The Metropolitan Transportation Authority (MTA) and city Department of Transportation (DOT) are indeed discussing the possibility of “expanding Citi Bike to the areas affected by the upcoming closures of the Greenpoint Tube of the G train” confirmed a MTA spokesperson Charles Seaton in an email to this publication.
However, while “everything is still under discussion,” the news comes as a small ray of hope for North Brooklyn commuters who were worried that the impending weekend-long closures would completely isolate them from the rest of the borough and city during select weekends from July 6 through December 15.
“As far as subways, it’s my only way to commute. [After Sandy], we were the last ones to get it back,” said Greenpoint resident Connor Mealey, who is also a member of the Riders Alliance.

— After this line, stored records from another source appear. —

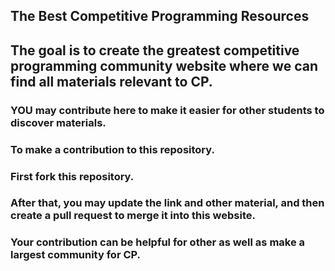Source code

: ## The Best Competitive Programming Resources
## The goal is to create the greatest competitive programming community website where we can find all materials relevant to CP.
### YOU may contribute here to make it easier for other students to discover materials.
### To make a contribution to this repository.
### First fork this repository.
### After that, you may update  the link and other material, and then create a pull request to merge it into this website.
### Your contribution can be helpful for other as well as make a largest community for CP.
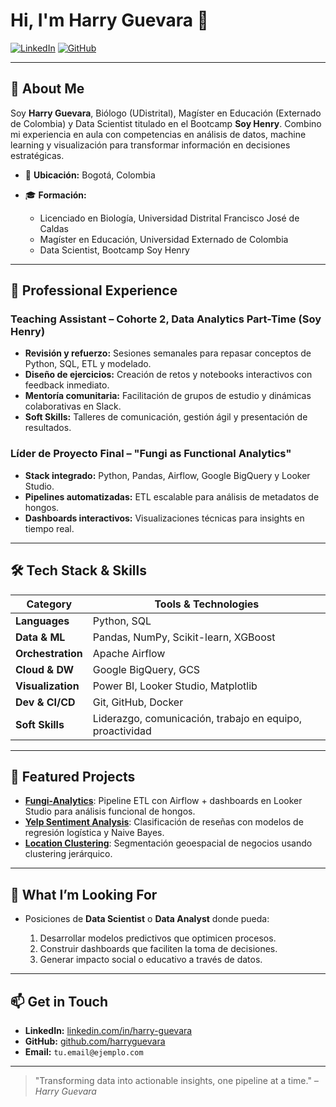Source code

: # Hi, I'm **Harry Guevara** 👋

[![LinkedIn](https://img.shields.io/badge/LinkedIn-harry--guevara-blue?logo=linkedin)](https://linkedin.com/in/harry-guevara) [![GitHub](https://img.shields.io/badge/GitHub-harryguevara-black?logo=github)](https://github.com/harryguevara)

---

## 🚀 About Me

Soy **Harry Guevara**, Biólogo (UDistrital), Magíster en Educación (Externado de Colombia) y Data Scientist titulado en el Bootcamp **Soy Henry**. Combino mi experiencia en aula con competencias en análisis de datos, machine learning y visualización para transformar información en decisiones estratégicas.

* 📍 **Ubicación:** Bogotá, Colombia
* 🎓 **Formación:**

  * Licenciado en Biología, Universidad Distrital Francisco José de Caldas
  * Magíster en Educación, Universidad Externado de Colombia
  * Data Scientist, Bootcamp Soy Henry

---

## 💼 Professional Experience

### Teaching Assistant – Cohorte 2, Data Analytics Part-Time (Soy Henry)

* **Revisión y refuerzo:** Sesiones semanales para repasar conceptos de Python, SQL, ETL y modelado.
* **Diseño de ejercicios:** Creación de retos y notebooks interactivos con feedback inmediato.
* **Mentoría comunitaria:** Facilitación de grupos de estudio y dinámicas colaborativas en Slack.
* **Soft Skills:** Talleres de comunicación, gestión ágil y presentación de resultados.

### Líder de Proyecto Final – "Fungi as Functional Analytics"

* **Stack integrado:** Python, Pandas, Airflow, Google BigQuery y Looker Studio.
* **Pipelines automatizadas:** ETL escalable para análisis de metadatos de hongos.
* **Dashboards interactivos:** Visualizaciones técnicas para insights en tiempo real.

---

## 🛠️ Tech Stack & Skills

| Category          | Tools & Technologies                                     |
| ----------------- | -------------------------------------------------------- |
| **Languages**     | Python, SQL                                              |
| **Data & ML**     | Pandas, NumPy, Scikit-learn, XGBoost                     |
| **Orchestration** | Apache Airflow                                           |
| **Cloud & DW**    | Google BigQuery, GCS                                     |
| **Visualization** | Power BI, Looker Studio, Matplotlib                      |
| **Dev & CI/CD**   | Git, GitHub, Docker                                      |
| **Soft Skills**   | Liderazgo, comunicación, trabajo en equipo, proactividad |

---

## 📂 Featured Projects

* **[Fungi-Analytics](https://github.com/harryguevara/fungi-analytics)**: Pipeline ETL con Airflow + dashboards en Looker Studio para análisis funcional de hongos.
* **[Yelp Sentiment Analysis](https://github.com/harryguevara/yelp-sentiment)**: Clasificación de reseñas con modelos de regresión logística y Naive Bayes.
* **[Location Clustering](https://github.com/harryguevara/location-clustering)**: Segmentación geoespacial de negocios usando clustering jerárquico.

---

## 🎯 What I’m Looking For

* Posiciones de **Data Scientist** o **Data Analyst** donde pueda:

  1. Desarrollar modelos predictivos que optimicen procesos.
  2. Construir dashboards que faciliten la toma de decisiones.
  3. Generar impacto social o educativo a través de datos.

---

## 📫 Get in Touch

* **LinkedIn:** [linkedin.com/in/harry-guevara](https://linkedin.com/in/harry-guevara)
* **GitHub:** [github.com/harryguevara](https://github.com/harryguevara)
* **Email:** `tu.email@ejemplo.com`

---

> "Transforming data into actionable insights, one pipeline at a time."
> *– Harry Guevara*
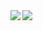 <a href="https://github.com/anuraghazra/github-readme-stats">
  <img align="left" src="https://github-readme-stats.vercel.app/api?username=radish-miyazaki&count_private=true&show_icons=true&theme=dracula" />
</a>
<a href="https://github.com/anuraghazra/github-readme-stats">
  <img align="left" src="https://github-readme-stats.vercel.app/api/top-langs/?username=radish-miyazaki&layout=compact&langs_count=10&theme=dracula" />
</a>
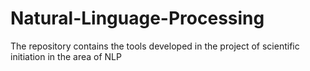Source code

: # Natural-Linguage-Processing
The repository contains the tools developed in the project of scientific initiation in the area of NLP

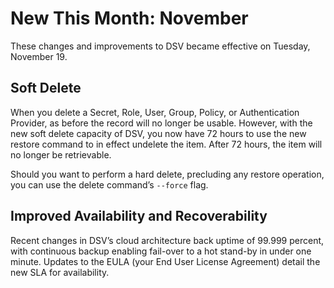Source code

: ﻿[title]: # (New This Month)
[tags]: # (DevOps Secrets Vault,DSV,)
[priority]: # (2105)

# New This Month: November

These changes and improvements to DSV became effective on Tuesday, November 19.

## Soft Delete

When you delete a Secret, Role, User, Group, Policy, or Authentication Provider, as before the record will no longer be usable. However, with the new soft delete capacity of DSV, you now have 72 hours to use the new restore command to in effect undelete the item. After 72 hours, the item will no longer be retrievable.

Should you want to perform a hard delete, precluding any restore operation, you can use the delete command’s `--force` flag.

## Improved Availability and Recoverability

Recent changes in DSV’s cloud architecture back uptime of 99.999 percent, with continuous backup enabling fail-over to a hot stand-by in under one minute. Updates to the EULA (your End User License Agreement) detail the new SLA for availability.



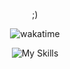 <div align="center">
  
;)

![wakatime](https://wakatime.com/badge/user/027d3125-820d-4d3d-947c-ae55644b93e4.svg)

<div align="center">

![My Skills](https://skillicons.dev/icons?i=c,cpp,python,php,laravel,linux,sql,vue,js,jquery)



[//]: # (![]&#40;http://github-profile-summary-cards.vercel.app/api/cards/stats?username=blfmNT&theme=synthwave&#41;)

[//]: # (![]&#40;http://github-profile-summary-cards.vercel.app/api/cards/most-commit-language?username=blfmNT&theme=synthwave&#41;)

[//]: # (![]&#40;http://github-profile-summary-cards.vercel.app/api/cards/profile-details?username=blfmNT&theme=synthwave&#41;)
</div>
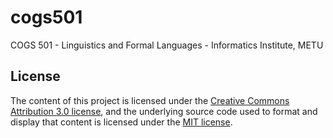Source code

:# cogs501
COGS 501 - Linguistics and Formal Languages - Informatics Institute, METU

## License

The content of this project is licensed under the [Creative Commons Attribution 3.0 license](http://creativecommons.org/licenses/by/3.0/us/deed.en_US), and the underlying source code used to format and display that content is licensed under the [MIT license](http://opensource.org/licenses/mit-license.php).
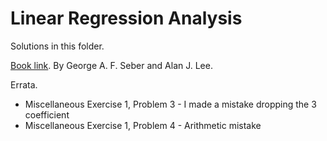 # Linear Regression Analysis

Solutions in this folder.

[Book link](https://www.wiley.com/en-us/Linear+Regression+Analysis%2C+2nd+Edition-p-9780471415404). By George A. F. Seber and Alan J. Lee.

Errata.

* Miscellaneous Exercise 1, Problem 3 - I made a mistake dropping the 3 coefficient
* Miscellaneous Exercise 1, Problem 4 - Arithmetic mistake
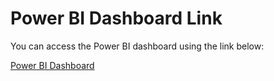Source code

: # Power BI Dashboard Link

You can access the Power BI dashboard using the link below:

[Power BI Dashboard](https://app.fabric.microsoft.com/view?r=eyJrIjoiOWE4MWM0ZTYtNjZkNC00OWNiLWEwNGQtNjEwYWI4M2U5ODFlIiwidCI6IjI2Y2FmZWNkLTVjNzgtNGI4Ny05Njk0LTk2MzI4OTU3MmY0MiJ9)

“We all understand that the work needs to be done and this is the cost of running a 24-hour system and Sandy wasn’t expected, but we just need the MTA to find a better plan than they had last time,” Mealey added, noting that he and hundreds of other North Brooklyn residents ended up walking across the Pulaski Bridge every day.
Councilmember Stephen Levin first suggested the idea of bike share as an alternative public transport option in his response to the MTA’s June 5 news about the G and R train shutdowns, intended to facilitate post-Sandy tunnel repairs.
“The MTA should help alleviate the transportation woes of North Brooklyn residents by offering to fund CitiBike stations in Greenpoint and North Williamsburg and coordinate with the East River Ferry so that MetroCards can be used to travel to Manhattan from the India Street stop,” said Levin.
Assemblymember Joseph Lentol also noted that a petition had circulated through the neighborhood advocating for the bike option.